Nous ne manquons pas de Premier ministre, mais de majorité
Le débat politique au lendemain des élections législatives est irréel. Il ne prend pas en compte les résultats électoraux, ce qu’ont dit les électeurs, cette fois assez massivement grâce à la forte participation, mais ce dont rêvaient les partis en compétition, qui tous considèrent avoir gagné.
Il serait pourtant plus sage de partir des résultats que des rêves de victoire pour définir une politique.

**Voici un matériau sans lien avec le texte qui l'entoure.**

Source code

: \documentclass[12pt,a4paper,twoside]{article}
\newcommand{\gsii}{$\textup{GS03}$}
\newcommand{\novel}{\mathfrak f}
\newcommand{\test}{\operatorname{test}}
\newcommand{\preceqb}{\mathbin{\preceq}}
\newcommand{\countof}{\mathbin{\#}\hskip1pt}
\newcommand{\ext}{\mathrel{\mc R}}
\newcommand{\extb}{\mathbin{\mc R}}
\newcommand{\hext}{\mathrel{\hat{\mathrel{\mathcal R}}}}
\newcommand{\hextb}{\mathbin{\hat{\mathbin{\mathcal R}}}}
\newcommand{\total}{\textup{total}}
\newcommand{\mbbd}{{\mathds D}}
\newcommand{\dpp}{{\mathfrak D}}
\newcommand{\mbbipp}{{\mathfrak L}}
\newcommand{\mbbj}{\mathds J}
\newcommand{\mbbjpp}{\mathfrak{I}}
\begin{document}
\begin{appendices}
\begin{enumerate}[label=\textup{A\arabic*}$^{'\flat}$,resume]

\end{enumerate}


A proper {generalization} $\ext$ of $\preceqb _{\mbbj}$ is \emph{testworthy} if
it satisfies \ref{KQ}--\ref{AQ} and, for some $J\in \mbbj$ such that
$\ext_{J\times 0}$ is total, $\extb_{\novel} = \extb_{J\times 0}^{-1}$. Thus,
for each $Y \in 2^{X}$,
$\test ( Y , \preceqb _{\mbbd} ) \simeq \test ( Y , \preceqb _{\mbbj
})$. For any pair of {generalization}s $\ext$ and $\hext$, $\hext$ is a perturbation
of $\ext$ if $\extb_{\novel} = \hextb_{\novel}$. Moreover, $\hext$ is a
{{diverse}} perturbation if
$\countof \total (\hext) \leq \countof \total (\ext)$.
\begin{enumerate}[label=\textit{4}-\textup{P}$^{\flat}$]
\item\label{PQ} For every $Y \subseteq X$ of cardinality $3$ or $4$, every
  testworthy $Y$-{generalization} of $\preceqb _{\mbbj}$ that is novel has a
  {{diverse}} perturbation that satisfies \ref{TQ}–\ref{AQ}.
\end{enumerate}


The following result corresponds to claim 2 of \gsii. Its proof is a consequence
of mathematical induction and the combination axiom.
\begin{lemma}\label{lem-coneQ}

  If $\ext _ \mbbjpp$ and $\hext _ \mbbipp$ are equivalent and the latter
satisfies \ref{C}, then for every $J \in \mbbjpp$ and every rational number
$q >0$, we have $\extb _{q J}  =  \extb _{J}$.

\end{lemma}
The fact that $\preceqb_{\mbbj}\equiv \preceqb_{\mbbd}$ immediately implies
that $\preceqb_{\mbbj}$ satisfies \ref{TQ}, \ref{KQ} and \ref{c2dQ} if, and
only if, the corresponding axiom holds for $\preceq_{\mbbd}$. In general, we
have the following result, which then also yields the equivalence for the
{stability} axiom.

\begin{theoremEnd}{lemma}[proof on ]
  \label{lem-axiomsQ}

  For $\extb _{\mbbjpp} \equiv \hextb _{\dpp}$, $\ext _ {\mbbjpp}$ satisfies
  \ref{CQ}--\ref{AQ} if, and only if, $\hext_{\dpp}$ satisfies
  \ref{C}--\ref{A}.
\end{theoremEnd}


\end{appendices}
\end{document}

Les résultats du scrutin du 30 juin et du 7 juillet 2024
Les sondeurs se sont trompés, une fois encore. IPSOS Talan, réalisant un sondage pour Le Monde et France Télévision 48 heures avant le scrutin, plaçait le RN en tête en nombre de sièges alors qu’il n’est finalement arrivé qu’en troisième position. Cette erreur était partagée par la majorité des Français, si l’on en croit les mêmes sondeurs, puisque 85% pensaient que le RN gagnerait l’élection et 65% qu’il n’aurait qu’une majorité relative,
Curieusement, la majorité des commentaires est fondée sur la comparaison entre ces projections fausses et les résultats et non sur la comparaison entre les résultats des législatives de 2022 et ceux des mêmes élections en 2024. C’est pourtant cela qui importe.
Aux élections législatives de 2022, 89 députés du RN avaient été élus, recueillant 3,6 millions de voix au second tour. En 2024, le RN compte 125 députés élus auxquels il faut ajouter les 17 élus avec son soutien sous les couleurs d’Éric Ciotti. L’extrême droite au total recueille plus de 10 millions de voix au second tour. En deux ans, elle a gagné 6,4 millions de voix et 48 députés. On ne peut pas qualifier ce résultat d’échec. Tout au plus peut-on dire que c’est l’échec du souhait de Jordan Bardella d’être « élu Premier ministre ». Jean-Luc Mélenchon avait demandé la même chose aux Français en 2022, avec le même résultat.
Le Nouveau Front Populaire au second tour a recueilli 7 millions de voix (1,2 million de voix de plus qu’au second tour 2022 et 52 députés de plus, pour atteindre 178 députés). C’est un bon résultat compte tenu de la désunion qui régnait entre les composantes du NFP avant la dissolution de l’Assemblée nationale et au sein même de la France insoumise. Il a été obtenu malgré Jean-Luc Mélenchon qui n’était pas à l’origine du NFP (l’initiative en revient à François Ruffin) et qui a essayé de faire de son accession à l’hôtel Matignon l’enjeu de cette élection, alors qu’il suscite un rejet croissant au sein de son parti et de l’électorat.
Ensemble, le parti d’Emmanuel Macron, subit une sévère défaite avec 6,3 millions de voix, soit 500 000 voix de plus qu’en 2022 (en raison de la hausse de la participation), mais 82 députés de moins qu’en 2022. Le groupe qui soutient le président de la République ne compte plus que 150 députés.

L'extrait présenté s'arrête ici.